With the total of 29,091 interbank deals with an average daily value of 110 trillion rials ($2.26 billion) registered during the same period of last year, the average number and value of deals this year have grown 19.8 and 88.2% respectively.

This is while the number of active players in the interbank market was 31 banks and credit institutions in the 11 months of last fiscal year and 30 in the same period of the current fiscal.

In the whole of the previous fiscal year to March 20, 2017, the total number of registered interbank deals was equal to 31,403 and their average daily value stood at 107 trillion rials ($2.2 billion), while 32 financial institutions were active in the market.

The average weighted interbank interest rate was registered at 18.7% during the 11 months of the current fiscal, which shows a slight reduction compared with the 18.6% of the same period of last year and the whole of last year. The weighted interbank interest rate of the 11th month alone stood at 18.1%.

Overnight deals constitute almost all of the interbank market’s deals, but their share has been increasing. The deals grabbed a 98.4% share in the 11 months of the current fiscal, whereas their respective shares in the same period of last year and the whole of last year stood at 97.4% and 97.3% respectively. In the 11th month of this year alone, their share reached 99.1%.

The previous fiscal year began with an 18.9% weighted interest rate for interbank deals. While the rates dropped by 1% in the next three months, they embarked on a rising trajectory in the months after to end the year at a high of 19.2%. The rising trajectory continued in the current fiscal year when the initial three months saw the rates go as high as 20.3%, but then they declined and were registered at 18.1% for the five months ending Feb. 19.
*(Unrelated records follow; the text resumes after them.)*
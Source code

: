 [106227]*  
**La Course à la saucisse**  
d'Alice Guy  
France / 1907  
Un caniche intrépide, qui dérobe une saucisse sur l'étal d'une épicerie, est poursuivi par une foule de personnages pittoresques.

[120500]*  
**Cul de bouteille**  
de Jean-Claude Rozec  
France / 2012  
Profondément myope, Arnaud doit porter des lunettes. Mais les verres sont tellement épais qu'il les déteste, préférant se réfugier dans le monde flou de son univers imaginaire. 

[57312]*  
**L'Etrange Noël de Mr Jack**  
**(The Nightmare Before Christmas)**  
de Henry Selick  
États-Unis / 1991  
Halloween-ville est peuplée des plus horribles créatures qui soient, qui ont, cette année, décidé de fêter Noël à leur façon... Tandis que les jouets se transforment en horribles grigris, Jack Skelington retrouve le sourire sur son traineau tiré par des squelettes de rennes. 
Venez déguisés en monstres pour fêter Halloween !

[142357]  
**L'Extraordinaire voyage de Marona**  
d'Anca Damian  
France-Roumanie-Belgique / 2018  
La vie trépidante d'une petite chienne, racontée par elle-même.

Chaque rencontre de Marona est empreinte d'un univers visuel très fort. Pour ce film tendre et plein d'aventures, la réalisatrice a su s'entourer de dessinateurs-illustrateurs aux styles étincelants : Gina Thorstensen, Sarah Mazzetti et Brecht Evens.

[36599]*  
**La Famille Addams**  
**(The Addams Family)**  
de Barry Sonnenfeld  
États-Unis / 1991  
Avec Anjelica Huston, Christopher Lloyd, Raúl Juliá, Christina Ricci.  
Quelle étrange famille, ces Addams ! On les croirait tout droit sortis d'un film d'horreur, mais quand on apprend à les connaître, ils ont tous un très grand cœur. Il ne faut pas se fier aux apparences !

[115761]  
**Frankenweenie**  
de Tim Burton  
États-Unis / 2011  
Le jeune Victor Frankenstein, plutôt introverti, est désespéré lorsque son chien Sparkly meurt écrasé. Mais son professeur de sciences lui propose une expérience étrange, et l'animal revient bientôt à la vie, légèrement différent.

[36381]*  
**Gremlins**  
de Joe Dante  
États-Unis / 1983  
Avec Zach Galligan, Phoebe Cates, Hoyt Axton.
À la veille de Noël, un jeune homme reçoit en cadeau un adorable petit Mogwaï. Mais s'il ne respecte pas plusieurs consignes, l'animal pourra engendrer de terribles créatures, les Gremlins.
The Iranian interbank market was established in July 2008 with the aim of strengthening the management of liquidity held by banks, facilitating short-term lending among banks, maintaining a suitable monetary discipline and improving the implementation of the monetary policies set by the regulator.

CBI has been in charge of organizing and supervising the market and intervenes in the market to maintain the optimal interbank interest rates.